I found this interview somewhat interesting from the get go simply because one of the moderators of the podcast series--and one of Jensen's interviewers in the podcast--is the pastor of a church that I blogged about a while ago when I noted a seeming incongruity between statements on the church web site ostensibly promoting diversity and other statements on the same site that provided a list of very orthodox statements describing what "we"--the church--believed. In any case, the interview was respectful and friendly and gave Jensen an opportunity to discuss his own values and theology and his own non-dogmatic take on what he thinks church community is about.

Here are a couple of great quotes from the interview. First this one:

I hadn't bothered to pay attention to the range of thinking in Christianity, and for that matter in other faiths as well (Islam, Buddhism, others). So I started a kind of education that exposed me to a wider range of thinking. Like a lot of people I think I had always rejected organized religion because I assumed the only way you could find a place in a Christian church today was to accept what I just generally call the supernatural claims, the idea of God as a distinct entity or force or being out in the world that directs our lives; and the idea that the resurrection must be understood literally as a historical fact. I assumed that to be Christian was to accept those two fundamental supernatural claims, and what I realized as I started to read more progressive theology and look at the range, not even today, but historically going back actually to the beginnings of Christianity--I realized there were people who had always had a range of ideas, and that I could in fact find a place in that tradition.
And then this one:
I think in a funny way the New Atheists and the traditional fundamentalist Christians...kind of have a field day with each other, and they love to argue with each other.
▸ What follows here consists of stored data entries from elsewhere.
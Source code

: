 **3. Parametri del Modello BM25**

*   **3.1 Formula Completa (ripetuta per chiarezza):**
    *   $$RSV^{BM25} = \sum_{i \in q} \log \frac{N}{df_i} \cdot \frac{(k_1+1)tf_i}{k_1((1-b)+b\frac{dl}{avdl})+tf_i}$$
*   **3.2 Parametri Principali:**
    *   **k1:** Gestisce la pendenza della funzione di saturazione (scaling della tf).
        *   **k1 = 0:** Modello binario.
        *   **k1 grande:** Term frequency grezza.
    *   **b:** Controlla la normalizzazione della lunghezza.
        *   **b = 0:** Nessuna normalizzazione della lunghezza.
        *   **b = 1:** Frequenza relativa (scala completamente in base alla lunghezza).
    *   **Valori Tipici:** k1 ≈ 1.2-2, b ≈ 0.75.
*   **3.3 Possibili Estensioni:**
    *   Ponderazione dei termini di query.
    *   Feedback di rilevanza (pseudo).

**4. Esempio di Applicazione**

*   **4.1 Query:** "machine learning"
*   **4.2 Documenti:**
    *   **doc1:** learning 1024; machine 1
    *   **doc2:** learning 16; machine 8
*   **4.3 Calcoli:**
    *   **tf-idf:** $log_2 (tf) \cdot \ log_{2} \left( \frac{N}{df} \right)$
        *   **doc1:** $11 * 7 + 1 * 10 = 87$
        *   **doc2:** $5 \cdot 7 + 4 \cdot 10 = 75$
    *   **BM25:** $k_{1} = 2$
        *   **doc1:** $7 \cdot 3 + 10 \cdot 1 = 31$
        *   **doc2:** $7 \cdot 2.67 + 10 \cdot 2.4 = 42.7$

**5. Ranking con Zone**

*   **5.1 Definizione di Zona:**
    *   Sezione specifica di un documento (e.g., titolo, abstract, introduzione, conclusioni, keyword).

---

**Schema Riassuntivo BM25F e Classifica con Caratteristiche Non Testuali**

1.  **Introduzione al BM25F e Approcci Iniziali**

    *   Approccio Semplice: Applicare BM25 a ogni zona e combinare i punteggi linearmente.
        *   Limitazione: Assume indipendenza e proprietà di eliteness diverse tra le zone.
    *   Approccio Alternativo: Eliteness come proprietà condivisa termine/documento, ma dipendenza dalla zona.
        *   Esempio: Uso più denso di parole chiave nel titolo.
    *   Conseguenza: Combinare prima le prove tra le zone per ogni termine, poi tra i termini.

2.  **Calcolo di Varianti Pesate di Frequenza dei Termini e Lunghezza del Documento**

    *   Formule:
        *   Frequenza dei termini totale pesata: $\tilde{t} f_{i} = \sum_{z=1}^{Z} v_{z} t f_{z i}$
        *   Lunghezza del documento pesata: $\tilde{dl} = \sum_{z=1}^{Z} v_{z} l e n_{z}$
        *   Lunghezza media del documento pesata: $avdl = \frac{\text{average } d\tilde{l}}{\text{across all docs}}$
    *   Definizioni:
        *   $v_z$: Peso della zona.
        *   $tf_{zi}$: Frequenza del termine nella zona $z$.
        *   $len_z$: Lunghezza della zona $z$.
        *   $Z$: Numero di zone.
And I think the reason is because both of them share an essential assumption, that the only way you can be religious, the only way you can be a Christian, is to--without question--accept those supernatural claims and a set of dogmas that come with it. Now the fundamentalists believe that, and the New Atheists believe that as well. So I've had a number of discussions with people who would subscribe to the kind of New Atheist philosophy, and when I talk about my own questions, my own theology, and talk about it in the context of a progressive Christianity, they always say the same thing; they look at me and they say, "Well, you're not a real Christian." And I always say, "Well tell me what a 'real' Christian is," as if, in a 2000 year history, one can...nail down this easy definition of what it means to be a Christian.